Hierarchy of Working with Purpose

Maslow’s Hierarchy of Needs and Daniel Pink’s Motivation 3.0 principles tell us a lot about what motivates us in the workplace. Our Hierarchy of Working with Purpose borrows from that broader body of psychology research and is a pragmatic guide for leaders to unlock the potential of their teams:

Hierarchy of Working with Purpose

Like Maslow’s hierarchy, we start at the bottom of the pyramid and can only “un-lock” the next level by satisfying the preceding one.

Prioritized, Intentional Work
I know what to work on and I’m working on the most important things.

If a leader doesn’t regularly communicate priorities and make clear what’s most important, their team won’t know why they’re performing one task vs. another. Conversely, an environment where clear priorities inform decision-making is the foundation for purposeful work.

💯 Autonomy and Ownership
I feel ownership of my work and have autonomy to achieve it.

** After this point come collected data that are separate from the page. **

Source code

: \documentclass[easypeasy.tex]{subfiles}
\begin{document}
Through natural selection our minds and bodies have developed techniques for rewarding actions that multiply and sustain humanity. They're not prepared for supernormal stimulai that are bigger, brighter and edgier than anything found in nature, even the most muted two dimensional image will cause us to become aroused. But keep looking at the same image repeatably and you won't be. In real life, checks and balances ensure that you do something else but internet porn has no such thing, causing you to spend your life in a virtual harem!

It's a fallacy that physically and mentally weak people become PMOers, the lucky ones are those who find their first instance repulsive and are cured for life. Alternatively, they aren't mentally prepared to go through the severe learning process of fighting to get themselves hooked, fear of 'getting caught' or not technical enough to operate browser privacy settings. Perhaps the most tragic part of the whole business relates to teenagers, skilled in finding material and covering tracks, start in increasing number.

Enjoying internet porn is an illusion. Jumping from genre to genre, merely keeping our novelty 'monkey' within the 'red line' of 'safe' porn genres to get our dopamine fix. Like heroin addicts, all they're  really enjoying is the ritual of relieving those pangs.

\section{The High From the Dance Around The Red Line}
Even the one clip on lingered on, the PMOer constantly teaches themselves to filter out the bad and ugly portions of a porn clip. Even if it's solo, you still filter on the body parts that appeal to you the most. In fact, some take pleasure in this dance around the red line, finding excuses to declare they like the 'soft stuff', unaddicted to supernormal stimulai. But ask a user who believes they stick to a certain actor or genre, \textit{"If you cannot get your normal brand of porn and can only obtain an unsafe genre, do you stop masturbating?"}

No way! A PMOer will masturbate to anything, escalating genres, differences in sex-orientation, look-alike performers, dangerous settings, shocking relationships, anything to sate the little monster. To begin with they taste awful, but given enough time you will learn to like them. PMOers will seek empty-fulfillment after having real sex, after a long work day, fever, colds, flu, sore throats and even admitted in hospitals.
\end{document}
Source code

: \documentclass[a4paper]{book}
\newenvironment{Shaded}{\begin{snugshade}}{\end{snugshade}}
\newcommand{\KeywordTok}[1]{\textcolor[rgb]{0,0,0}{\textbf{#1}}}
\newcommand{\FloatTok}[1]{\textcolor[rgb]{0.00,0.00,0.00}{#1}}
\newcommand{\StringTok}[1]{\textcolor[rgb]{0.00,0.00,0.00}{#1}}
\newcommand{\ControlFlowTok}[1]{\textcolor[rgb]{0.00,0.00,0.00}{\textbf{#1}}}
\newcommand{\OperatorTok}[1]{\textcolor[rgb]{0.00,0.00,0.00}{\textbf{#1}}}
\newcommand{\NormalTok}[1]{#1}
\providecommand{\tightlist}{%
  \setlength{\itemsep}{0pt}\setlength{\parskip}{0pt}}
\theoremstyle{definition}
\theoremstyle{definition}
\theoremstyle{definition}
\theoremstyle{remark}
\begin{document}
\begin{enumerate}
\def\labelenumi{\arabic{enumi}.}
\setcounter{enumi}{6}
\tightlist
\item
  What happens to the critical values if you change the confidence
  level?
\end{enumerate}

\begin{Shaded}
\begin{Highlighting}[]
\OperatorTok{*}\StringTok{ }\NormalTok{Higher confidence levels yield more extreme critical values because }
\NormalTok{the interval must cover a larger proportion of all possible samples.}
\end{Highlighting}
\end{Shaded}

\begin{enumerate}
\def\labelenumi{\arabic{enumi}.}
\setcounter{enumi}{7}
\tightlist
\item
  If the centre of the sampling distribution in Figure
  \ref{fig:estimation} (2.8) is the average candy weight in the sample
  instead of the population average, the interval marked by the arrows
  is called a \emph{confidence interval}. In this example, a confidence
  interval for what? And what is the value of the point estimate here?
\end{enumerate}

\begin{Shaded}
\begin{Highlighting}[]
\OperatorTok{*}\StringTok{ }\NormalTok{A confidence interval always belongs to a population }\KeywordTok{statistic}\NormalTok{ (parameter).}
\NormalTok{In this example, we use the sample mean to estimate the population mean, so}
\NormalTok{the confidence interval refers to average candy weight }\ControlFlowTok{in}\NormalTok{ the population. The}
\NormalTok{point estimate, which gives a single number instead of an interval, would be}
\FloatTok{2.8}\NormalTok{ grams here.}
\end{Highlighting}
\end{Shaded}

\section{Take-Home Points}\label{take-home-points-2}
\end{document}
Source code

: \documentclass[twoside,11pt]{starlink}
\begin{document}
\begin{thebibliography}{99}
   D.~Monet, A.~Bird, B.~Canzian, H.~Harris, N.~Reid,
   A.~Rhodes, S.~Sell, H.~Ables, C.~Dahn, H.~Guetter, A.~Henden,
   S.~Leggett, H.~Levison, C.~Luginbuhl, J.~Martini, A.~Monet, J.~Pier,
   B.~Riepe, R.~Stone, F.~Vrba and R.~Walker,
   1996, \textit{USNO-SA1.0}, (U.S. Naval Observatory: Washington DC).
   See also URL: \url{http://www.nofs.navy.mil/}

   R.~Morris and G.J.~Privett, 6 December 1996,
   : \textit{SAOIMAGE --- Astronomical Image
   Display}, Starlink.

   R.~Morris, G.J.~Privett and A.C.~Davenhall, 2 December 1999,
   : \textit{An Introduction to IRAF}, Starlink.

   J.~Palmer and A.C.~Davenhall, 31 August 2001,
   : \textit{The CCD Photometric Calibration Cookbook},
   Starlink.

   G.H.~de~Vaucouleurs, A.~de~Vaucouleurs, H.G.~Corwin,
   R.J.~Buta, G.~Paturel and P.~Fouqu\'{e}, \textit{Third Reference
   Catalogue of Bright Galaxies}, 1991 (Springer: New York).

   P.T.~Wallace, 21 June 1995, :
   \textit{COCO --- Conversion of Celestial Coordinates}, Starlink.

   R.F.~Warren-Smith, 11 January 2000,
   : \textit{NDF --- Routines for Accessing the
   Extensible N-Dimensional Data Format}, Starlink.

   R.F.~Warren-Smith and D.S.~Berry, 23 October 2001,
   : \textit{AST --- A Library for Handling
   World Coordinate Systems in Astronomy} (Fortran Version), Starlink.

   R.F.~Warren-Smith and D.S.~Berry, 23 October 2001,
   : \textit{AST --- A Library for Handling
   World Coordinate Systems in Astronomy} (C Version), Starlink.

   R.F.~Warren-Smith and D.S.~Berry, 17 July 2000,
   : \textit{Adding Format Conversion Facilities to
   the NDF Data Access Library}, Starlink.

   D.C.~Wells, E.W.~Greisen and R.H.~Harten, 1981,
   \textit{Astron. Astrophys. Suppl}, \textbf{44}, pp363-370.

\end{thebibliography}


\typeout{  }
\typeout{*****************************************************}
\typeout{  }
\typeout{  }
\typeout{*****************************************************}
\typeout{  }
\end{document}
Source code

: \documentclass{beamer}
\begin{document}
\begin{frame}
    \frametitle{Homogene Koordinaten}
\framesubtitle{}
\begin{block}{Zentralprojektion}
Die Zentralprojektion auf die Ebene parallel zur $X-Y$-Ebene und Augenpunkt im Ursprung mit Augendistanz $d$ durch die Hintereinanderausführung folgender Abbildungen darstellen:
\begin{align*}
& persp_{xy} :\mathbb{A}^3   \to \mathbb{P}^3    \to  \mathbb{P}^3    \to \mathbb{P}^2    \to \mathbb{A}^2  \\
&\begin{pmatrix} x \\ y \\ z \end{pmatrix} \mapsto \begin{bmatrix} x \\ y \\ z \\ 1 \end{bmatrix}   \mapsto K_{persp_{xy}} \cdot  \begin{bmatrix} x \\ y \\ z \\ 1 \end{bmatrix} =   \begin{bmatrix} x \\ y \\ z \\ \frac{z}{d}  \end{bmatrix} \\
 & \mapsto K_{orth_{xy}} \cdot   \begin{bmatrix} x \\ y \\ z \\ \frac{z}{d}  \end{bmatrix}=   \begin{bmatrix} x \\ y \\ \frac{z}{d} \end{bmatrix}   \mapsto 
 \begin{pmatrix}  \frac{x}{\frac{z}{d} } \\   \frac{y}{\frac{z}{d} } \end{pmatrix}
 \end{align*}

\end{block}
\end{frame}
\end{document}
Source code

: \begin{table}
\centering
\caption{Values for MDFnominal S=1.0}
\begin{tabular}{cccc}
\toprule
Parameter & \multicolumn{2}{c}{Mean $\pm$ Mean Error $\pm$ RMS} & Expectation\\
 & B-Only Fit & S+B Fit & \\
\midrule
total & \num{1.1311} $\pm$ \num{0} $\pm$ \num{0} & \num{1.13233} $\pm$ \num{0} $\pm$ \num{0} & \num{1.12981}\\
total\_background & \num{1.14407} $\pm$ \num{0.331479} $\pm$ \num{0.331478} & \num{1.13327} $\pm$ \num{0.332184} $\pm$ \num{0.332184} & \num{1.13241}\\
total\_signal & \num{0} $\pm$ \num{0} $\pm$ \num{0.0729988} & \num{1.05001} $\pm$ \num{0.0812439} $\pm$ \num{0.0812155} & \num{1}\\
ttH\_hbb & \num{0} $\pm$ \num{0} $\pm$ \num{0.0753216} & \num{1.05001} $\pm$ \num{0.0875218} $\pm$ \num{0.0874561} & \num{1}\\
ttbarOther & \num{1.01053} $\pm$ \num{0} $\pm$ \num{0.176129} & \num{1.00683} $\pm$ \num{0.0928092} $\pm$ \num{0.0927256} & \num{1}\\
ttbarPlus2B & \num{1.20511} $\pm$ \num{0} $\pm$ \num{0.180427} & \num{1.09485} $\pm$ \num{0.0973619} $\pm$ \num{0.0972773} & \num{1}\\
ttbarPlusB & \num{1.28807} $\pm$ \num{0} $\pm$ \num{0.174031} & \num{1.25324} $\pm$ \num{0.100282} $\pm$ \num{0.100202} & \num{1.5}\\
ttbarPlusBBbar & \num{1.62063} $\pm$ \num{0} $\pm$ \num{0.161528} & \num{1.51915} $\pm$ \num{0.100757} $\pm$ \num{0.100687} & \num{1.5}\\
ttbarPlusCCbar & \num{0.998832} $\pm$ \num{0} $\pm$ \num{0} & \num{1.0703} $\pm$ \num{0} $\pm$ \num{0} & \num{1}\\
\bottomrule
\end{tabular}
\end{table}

Letting your team own outcomes and affording them creativity for how to achieve them builds a positive culture of ownership and accountability. When we have autonomy and feel ownership of our work, we naturally look to imbue it with meaning.

🤜 🤛 Connectedness / Alignment
I know how how my work is connected to the greater whole.

Evan at moderately sized organizations, it’s easy for the work of an individual or team to feel isolated. It’s essential for leaders to help connect the dots between what the CEO says are the top priorities and what their team is trying to accomplish everyday. There’s also an opportunity to seek out disparate teams working on similar problems, which additionally adds to the sense of collectively working towards common purpose.

🙏 Higher Calling
I’m inspired by my company’s mission and make it my own.

At the top of the hierarchy lies the opportunity for employees to be fully engaged in a purpose-driven company. One of leader’s key responsibilities is to formalize the mission, typically expressed as a statement or single paragraph and often complimented by a vision and written long-term strategy.

Getting the mission and other pieces formally in place is fundamental. But to make the mission more impactful than something just written in the employee handbook, there needs to be regular, tangible progress towards it (e.g., context for connecting work to impact). One of the best tools a leader has to accomplish that is by setting medium and long-term aspirational goals. When the team not only believes in the mission, but sees the company making incremental progress towards it, they’ll want to keep pushing even harder.

Putting It All Together

Even “routine” work can take on meaning and purpose when I understand its importance, I feel ownership of it, I know how it fits into the bigger picture for the company, and I see that we’re steadily moving forward on our mission.

Enter OKRs

The Objectives and Key Results (OKRs) framework can be a superpower for creating an environment where employees are able to work with purpose. Companies like Intel, LinkedIn and Airbnb have achieved amazing results with OKRs, but less often discussed is the fact that deploying a goal framework in the right way can create a vastly better working environment (note that much of this also applies to other great goal setting frameworks like V2MOM).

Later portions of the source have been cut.